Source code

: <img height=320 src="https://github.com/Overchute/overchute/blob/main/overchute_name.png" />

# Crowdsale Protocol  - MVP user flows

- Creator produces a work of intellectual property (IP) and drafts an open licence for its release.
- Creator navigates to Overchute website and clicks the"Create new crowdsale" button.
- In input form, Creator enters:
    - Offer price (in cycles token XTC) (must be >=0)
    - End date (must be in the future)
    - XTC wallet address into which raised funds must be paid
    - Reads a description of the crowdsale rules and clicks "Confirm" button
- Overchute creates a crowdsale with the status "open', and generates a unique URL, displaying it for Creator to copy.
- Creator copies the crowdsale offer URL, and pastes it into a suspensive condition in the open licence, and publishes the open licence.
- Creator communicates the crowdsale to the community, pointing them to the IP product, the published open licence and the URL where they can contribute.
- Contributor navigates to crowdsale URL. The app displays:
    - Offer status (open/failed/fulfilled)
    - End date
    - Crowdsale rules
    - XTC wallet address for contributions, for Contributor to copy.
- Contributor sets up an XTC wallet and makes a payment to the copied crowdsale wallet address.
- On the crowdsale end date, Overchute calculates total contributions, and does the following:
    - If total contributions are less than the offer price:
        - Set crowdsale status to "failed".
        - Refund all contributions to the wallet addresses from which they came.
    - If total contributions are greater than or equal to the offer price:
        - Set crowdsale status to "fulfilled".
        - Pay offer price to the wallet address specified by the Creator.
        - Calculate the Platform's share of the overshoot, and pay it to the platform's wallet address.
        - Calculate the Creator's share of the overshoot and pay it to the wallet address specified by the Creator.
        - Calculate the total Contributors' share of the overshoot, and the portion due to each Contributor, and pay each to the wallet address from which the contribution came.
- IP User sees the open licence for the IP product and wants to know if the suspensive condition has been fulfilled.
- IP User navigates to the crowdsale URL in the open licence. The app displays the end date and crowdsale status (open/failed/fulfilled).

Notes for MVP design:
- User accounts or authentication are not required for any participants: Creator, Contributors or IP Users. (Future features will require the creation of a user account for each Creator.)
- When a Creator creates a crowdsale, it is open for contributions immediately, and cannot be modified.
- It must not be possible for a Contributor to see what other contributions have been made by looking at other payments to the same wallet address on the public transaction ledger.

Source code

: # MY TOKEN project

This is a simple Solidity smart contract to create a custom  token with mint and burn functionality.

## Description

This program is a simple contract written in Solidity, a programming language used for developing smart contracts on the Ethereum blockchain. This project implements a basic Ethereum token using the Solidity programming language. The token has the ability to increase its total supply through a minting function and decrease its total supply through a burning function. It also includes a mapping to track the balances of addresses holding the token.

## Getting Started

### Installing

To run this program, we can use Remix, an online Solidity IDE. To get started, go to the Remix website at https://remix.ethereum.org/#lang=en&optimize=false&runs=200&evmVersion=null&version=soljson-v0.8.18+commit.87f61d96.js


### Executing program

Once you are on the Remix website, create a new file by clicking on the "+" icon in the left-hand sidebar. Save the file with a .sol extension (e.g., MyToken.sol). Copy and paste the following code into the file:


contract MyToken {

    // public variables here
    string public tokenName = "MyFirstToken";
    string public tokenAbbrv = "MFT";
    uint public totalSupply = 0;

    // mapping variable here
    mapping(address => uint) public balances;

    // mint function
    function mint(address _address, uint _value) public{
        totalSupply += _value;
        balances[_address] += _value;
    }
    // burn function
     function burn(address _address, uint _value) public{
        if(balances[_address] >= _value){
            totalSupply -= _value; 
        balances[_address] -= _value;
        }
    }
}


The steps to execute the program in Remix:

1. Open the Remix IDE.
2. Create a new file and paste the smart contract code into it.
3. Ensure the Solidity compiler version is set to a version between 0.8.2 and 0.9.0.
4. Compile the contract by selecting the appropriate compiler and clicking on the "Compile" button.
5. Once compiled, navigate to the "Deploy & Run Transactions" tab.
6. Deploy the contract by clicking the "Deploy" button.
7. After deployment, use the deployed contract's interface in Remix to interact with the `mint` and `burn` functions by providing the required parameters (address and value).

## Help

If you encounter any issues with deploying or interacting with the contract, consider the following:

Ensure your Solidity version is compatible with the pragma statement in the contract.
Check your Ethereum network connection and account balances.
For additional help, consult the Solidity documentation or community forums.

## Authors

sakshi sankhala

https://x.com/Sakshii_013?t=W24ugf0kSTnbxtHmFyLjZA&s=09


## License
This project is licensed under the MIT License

··········

▸ **The task**
Could you restate, word for word, the lines above from the one with "- IP User sees" to the one with "Notes for MVP", both included?

▸ **The completed task**
- IP User sees the open licence for the IP product and wants to know if the suspensive condition has been fulfilled.
- IP User navigates to the crowdsale URL in the open licence. The app displays the end date and crowdsale status (open/failed/fulfilled).

Notes for MVP design:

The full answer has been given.